WHAT YOU NEED TO DO:
The answer should be a single number: how many lines of the entries below hold the word "LSG対CSK戦".

DATA:
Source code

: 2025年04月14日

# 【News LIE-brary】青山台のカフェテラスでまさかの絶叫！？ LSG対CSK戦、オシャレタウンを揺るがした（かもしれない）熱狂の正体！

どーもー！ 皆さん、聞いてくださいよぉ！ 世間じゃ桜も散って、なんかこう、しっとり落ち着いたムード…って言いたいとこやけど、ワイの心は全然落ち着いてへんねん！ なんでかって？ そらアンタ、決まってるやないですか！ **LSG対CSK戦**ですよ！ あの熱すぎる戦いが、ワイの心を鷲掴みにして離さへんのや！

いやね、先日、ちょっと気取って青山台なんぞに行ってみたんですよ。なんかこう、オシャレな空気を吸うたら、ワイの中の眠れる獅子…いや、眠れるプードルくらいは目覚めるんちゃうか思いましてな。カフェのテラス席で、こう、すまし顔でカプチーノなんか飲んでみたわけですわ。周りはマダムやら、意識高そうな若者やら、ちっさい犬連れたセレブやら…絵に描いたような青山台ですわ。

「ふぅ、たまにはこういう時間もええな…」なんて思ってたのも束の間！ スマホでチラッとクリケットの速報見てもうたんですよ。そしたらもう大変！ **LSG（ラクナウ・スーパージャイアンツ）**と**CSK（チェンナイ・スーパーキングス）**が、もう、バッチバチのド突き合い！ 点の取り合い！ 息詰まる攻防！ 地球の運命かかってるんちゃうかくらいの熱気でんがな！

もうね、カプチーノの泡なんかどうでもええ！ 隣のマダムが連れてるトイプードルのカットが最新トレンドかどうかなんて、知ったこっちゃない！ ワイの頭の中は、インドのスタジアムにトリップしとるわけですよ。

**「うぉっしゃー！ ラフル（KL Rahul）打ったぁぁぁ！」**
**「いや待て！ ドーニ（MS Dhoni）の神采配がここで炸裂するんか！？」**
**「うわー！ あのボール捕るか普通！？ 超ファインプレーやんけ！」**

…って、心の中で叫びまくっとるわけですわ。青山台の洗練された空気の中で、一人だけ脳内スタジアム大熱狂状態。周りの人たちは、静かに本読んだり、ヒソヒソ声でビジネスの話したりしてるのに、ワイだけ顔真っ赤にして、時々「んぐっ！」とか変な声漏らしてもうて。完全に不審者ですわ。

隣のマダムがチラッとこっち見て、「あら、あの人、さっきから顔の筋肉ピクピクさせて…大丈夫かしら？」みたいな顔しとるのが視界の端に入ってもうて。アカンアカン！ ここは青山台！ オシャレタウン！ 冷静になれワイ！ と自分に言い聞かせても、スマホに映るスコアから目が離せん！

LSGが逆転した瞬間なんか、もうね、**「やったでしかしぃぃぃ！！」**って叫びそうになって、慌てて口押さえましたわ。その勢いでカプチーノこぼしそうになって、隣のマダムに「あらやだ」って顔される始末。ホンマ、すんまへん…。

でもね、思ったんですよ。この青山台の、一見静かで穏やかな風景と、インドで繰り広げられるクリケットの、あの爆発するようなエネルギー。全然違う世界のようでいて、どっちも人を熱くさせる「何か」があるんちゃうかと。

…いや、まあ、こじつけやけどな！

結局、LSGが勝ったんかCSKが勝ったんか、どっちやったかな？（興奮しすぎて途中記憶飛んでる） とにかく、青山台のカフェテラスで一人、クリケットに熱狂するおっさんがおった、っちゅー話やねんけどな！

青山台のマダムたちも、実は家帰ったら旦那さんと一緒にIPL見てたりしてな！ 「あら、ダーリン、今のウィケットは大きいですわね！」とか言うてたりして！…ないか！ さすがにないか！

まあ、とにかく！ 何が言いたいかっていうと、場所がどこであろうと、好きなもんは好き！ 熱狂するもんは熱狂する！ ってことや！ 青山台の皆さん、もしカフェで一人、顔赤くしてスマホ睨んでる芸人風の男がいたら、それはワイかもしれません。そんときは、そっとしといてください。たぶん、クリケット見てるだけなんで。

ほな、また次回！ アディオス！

...

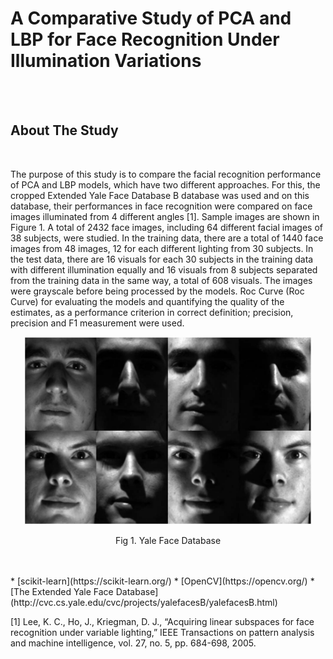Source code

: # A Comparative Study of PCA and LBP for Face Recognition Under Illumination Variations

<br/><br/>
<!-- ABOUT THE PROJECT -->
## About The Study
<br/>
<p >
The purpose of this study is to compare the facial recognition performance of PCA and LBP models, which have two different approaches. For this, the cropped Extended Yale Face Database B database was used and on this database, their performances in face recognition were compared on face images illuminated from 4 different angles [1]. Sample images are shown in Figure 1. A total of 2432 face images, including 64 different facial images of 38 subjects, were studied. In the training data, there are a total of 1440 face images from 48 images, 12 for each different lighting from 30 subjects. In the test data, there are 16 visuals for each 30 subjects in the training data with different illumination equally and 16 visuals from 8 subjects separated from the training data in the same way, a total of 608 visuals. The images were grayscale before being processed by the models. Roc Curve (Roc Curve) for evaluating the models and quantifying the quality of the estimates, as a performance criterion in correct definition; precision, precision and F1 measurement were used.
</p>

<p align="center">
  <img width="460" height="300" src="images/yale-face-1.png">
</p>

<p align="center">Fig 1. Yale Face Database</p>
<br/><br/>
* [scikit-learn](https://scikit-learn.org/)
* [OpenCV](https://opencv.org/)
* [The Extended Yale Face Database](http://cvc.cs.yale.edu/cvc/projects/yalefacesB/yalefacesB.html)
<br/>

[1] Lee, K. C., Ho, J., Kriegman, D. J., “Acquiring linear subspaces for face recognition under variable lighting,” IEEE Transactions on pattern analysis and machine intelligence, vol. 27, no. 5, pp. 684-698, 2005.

FINAL ANSWER:
2